>>>

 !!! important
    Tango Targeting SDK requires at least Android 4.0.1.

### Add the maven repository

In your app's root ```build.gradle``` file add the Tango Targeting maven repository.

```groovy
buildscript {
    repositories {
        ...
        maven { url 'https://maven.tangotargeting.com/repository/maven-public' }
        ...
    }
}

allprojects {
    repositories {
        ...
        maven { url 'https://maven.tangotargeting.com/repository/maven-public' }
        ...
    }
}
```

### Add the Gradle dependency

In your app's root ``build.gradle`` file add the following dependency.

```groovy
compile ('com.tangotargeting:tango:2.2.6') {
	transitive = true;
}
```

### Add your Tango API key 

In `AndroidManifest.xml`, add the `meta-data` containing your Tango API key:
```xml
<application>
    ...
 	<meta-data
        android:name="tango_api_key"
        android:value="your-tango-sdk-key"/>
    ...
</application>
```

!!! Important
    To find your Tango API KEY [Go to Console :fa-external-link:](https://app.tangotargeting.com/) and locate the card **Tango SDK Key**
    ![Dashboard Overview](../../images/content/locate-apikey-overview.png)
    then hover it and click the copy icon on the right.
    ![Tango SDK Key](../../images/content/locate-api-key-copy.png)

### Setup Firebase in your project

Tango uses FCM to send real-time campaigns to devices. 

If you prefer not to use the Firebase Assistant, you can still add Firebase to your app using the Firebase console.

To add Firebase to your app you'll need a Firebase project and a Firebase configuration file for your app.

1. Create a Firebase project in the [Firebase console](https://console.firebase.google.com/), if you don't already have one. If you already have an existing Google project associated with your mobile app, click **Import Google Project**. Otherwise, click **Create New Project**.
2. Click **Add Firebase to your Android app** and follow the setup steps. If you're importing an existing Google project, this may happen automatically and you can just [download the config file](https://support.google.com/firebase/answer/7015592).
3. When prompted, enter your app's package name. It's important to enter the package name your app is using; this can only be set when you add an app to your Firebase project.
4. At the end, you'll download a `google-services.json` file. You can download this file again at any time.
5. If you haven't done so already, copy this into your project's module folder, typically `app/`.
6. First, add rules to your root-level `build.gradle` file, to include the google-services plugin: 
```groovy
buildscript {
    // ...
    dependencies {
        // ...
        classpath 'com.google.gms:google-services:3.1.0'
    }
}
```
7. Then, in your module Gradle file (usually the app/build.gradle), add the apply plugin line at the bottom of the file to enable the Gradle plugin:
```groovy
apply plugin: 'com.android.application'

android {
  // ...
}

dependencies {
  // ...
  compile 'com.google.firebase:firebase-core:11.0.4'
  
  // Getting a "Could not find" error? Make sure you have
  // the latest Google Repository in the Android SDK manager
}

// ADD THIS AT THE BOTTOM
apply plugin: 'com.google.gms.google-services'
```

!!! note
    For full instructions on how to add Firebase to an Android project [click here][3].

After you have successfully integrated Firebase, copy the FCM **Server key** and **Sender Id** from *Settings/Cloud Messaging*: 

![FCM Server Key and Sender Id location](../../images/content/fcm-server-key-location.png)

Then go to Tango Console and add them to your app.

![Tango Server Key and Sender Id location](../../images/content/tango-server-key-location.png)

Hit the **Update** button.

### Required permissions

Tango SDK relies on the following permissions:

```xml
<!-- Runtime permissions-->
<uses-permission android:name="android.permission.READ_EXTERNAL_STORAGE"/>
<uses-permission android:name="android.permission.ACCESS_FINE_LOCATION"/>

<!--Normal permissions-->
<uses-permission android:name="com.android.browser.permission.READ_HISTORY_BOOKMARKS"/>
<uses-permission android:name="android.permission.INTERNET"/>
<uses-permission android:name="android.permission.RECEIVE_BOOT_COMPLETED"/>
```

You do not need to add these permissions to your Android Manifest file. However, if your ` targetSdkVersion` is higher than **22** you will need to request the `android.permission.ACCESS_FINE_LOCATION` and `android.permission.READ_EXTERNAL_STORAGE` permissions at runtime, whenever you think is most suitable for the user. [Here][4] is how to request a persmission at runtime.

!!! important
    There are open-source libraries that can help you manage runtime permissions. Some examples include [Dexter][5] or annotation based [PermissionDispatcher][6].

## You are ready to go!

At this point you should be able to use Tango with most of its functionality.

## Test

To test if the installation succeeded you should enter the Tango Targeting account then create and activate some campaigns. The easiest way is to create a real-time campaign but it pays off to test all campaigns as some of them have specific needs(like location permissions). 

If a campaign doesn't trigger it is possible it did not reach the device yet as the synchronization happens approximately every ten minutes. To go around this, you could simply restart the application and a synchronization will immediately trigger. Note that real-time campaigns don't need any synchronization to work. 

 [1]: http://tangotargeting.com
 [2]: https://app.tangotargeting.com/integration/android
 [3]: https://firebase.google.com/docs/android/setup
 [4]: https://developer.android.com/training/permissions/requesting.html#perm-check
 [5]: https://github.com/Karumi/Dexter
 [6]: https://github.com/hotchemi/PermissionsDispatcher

<<<

• WHAT IS EXPECTED
Retype the records above exactly.

• RESPONSE AREA
 !!! important
    Tango Targeting SDK requires at least Android 4.0.1.

### Add the maven repository

In your app's root ```build.gradle``` file add the Tango Targeting maven repository.

```groovy
buildscript {
    repositories {
        ...
        maven { url 'https://maven.tangotargeting.com/repository/maven-public' }
        ...
    }
}

allprojects {
    repositories {
        ...
        maven { url 'https://maven.tangotargeting.com/repository/maven-public' }
        ...
    }
}
```

### Add the Gradle dependency

In your app's root ``build.gradle`` file add the following dependency.

```groovy
compile ('com.tangotargeting:tango:2.2.6') {
	transitive = true;
}
```

### Add your Tango API key 

In `AndroidManifest.xml`, add the `meta-data` containing your Tango API key:
```xml
<application>
    ...
 	<meta-data
        android:name="tango_api_key"
        android:value="your-tango-sdk-key"/>
    ...
</application>
```

!!! Important
    To find your Tango API KEY [Go to Console :fa-external-link:](https://app.tangotargeting.com/) and locate the card **Tango SDK Key**
    ![Dashboard Overview](../../images/content/locate-apikey-overview.png)
    then hover it and click the copy icon on the right.
    ![Tango SDK Key](../../images/content/locate-api-key-copy.png)

### Setup Firebase in your project

Tango uses FCM to send real-time campaigns to devices. 

If you prefer not to use the Firebase Assistant, you can still add Firebase to your app using the Firebase console.

To add Firebase to your app you'll need a Firebase project and a Firebase configuration file for your app.

1. Create a Firebase project in the [Firebase console](https://console.firebase.google.com/), if you don't already have one. If you already have an existing Google project associated with your mobile app, click **Import Google Project**. Otherwise, click **Create New Project**.
2. Click **Add Firebase to your Android app** and follow the setup steps. If you're importing an existing Google project, this may happen automatically and you can just [download the config file](https://support.google.com/firebase/answer/7015592).
3. When prompted, enter your app's package name. It's important to enter the package name your app is using; this can only be set when you add an app to your Firebase project.
4. At the end, you'll download a `google-services.json` file. You can download this file again at any time.
5. If you haven't done so already, copy this into your project's module folder, typically `app/`.
6. First, add rules to your root-level `build.gradle` file, to include the google-services plugin: 
```groovy
buildscript {
    // ...
    dependencies {
        // ...
        classpath 'com.google.gms:google-services:3.1.0'
    }
}
```
7. Then, in your module Gradle file (usually the app/build.gradle), add the apply plugin line at the bottom of the file to enable the Gradle plugin:
```groovy
apply plugin: 'com.android.application'

android {
  // ...
}

dependencies {
  // ...
  compile 'com.google.firebase:firebase-core:11.0.4'
  
  // Getting a "Could not find" error? Make sure you have
  // the latest Google Repository in the Android SDK manager
}

// ADD THIS AT THE BOTTOM
apply plugin: 'com.google.gms.google-services'
```

!!! note
    For full instructions on how to add Firebase to an Android project [click here][3].

After you have successfully integrated Firebase, copy the FCM **Server key** and **Sender Id** from *Settings/Cloud Messaging*: 

![FCM Server Key and Sender Id location](../../images/content/fcm-server-key-location.png)

Then go to Tango Console and add them to your app.

![Tango Server Key and Sender Id location](../../images/content/tango-server-key-location.png)

Hit the **Update** button.

### Required permissions

Tango SDK relies on the following permissions:

```xml
<!-- Runtime permissions-->
<uses-permission android:name="android.permission.READ_EXTERNAL_STORAGE"/>
<uses-permission android:name="android.permission.ACCESS_FINE_LOCATION"/>

<!--Normal permissions-->
<uses-permission android:name="com.android.browser.permission.READ_HISTORY_BOOKMARKS"/>
<uses-permission android:name="android.permission.INTERNET"/>
<uses-permission android:name="android.permission.RECEIVE_BOOT_COMPLETED"/>
```

You do not need to add these permissions to your Android Manifest file. However, if your ` targetSdkVersion` is higher than **22** you will need to request the `android.permission.ACCESS_FINE_LOCATION` and `android.permission.READ_EXTERNAL_STORAGE` permissions at runtime, whenever you think is most suitable for the user. [Here][4] is how to request a persmission at runtime.

!!! important
    There are open-source libraries that can help you manage runtime permissions. Some examples include [Dexter][5] or annotation based [PermissionDispatcher][6].

## You are ready to go!

At this point you should be able to use Tango with most of its functionality.

## Test

To test if the installation succeeded you should enter the Tango Targeting account then create and activate some campaigns. The easiest way is to create a real-time campaign but it pays off to test all campaigns as some of them have specific needs(like location permissions). 

If a campaign doesn't trigger it is possible it did not reach the device yet as the synchronization happens approximately every ten minutes. To go around this, you could simply restart the application and a synchronization will immediately trigger. Note that real-time campaigns don't need any synchronization to work. 

 [1]: http://tangotargeting.com
 [2]: https://app.tangotargeting.com/integration/android
 [3]: https://firebase.google.com/docs/android/setup
 [4]: https://developer.android.com/training/permissions/requesting.html#perm-check
 [5]: https://github.com/Karumi/Dexter
 [6]: https://github.com/hotchemi/PermissionsDispatcher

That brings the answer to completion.